Sur le plan économique, le continent subit de plein fouet le ralentissement commercial et financier mondial. D’autant plus qu’à la différence de l’Europe ou des Etats-Unis, l’Afrique n’a pas bénéficié de plans de relance chiffrés à plusieurs centaines voire milliers de milliards de dollars de la part de banques centrales. « Le choc économique y est plus fort qu’ailleurs parce que l’économie africaine est très dépendante des échanges extérieurs et le choc de la pandémie la frappe encore plus que d’autres. Les besoins de financement de l’Afrique sont estimés à 400 milliards de dollars, selon le Fonds Monétaire International, ce qui est très important », selon l’Elysée.
Pour un « New Deal » en Afrique
Emmanuel Macron pousse pour la mise en œuvre d’un « New deal » comme en son temps en Europe pour contrer les effets de crise de 1929 s’était traduit notamment par l’injection de crédits supplémentaires et d’un moratoire sur les dettes. « Sans quoi nous laisserons le continent africain face à la pauvreté face à la réduction des opportunités économiques, une migration subie et l’expansion du terrorisme », a déclaré le chef d’Etat le 27 avril à Paris.

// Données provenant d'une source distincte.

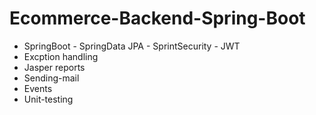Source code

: # Ecommerce-Backend-Spring-Boot

- SpringBoot - SpringData JPA - SprintSecurity - JWT
- Excption handling
- Jasper reports
- Sending-mail
- Events
- Unit-testing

De leur côté, les pays africains ont réclamé un « moratoire immédiat sur le service de toutes les dettes extérieures […] jusqu’à la fin de la pandémie » et une sanctuarisation de l’aide au développement. Ils ont également exhorté le FMI à attribuer des droits de tirage spéciaux (DTS) aux pays africains pour leur fournir « les liquidités indispensables à l’achat de produits de base et de matériel médical essentiel. » Ces « DTS » peuvent être convertis en devises par les pays qui en ont besoin sans créer de dette supplémentaire.
Le principe d’une émission globale de DTS de 650 milliards de dollars est semble-t-il déjà acquis après l’annonce par les Etats-Unis qui s’y étaient déclarés favorables fin mars. Reste à savoir ce qui sera alloué aux pays africains et comment cela sera attribué. La France porte une attention particulière au Soudan dont l’économie subit une inflation à 300 % et le PIB un recul de -8,4 %. Emmanuel Macron s’est déclaré en faveur « d’une annulation pure et simple de notre créance envers le Soudan », soit « près de 5 milliards de dollars. »
Trouver les moyens de renforcer les investissements privés
En même temps, la France entend aussi mobiliser l’investissement privé pour financer les besoins immenses de développement d’un continent qui aspire à sortir de la logique de l’assistance. Reprenant les idées avancées lors du discours de Ouagadougou en novembre 2017, Emmanuel Macron souhaite impliquer le secteur privé africain. Le credo libéral s’accompagne d’une prise de conscience qu’il faut résoudre l’équation du coût du financement pour les entreprises africaines. En effet, celles-ci sont soumises à des taux d’intérêt parfois exorbitants, ce qui freine le développement du secteur privé et exclut du crédit des millions de PME.
Avec les experts de la Banque mondiale, les dirigeants réfléchissent à la meilleure façon de renforcer les mécanismes internationaux de garantie des fonds prêtés mais aussi d’orienter davantage vers l’Afrique l’énorme masse de liquidités internationales qui cherchent à se placer.
Ces discussions devraient se poursuivre avec une série de rencontres internationales dans les prochains mois et notamment lors du G20 en octobre.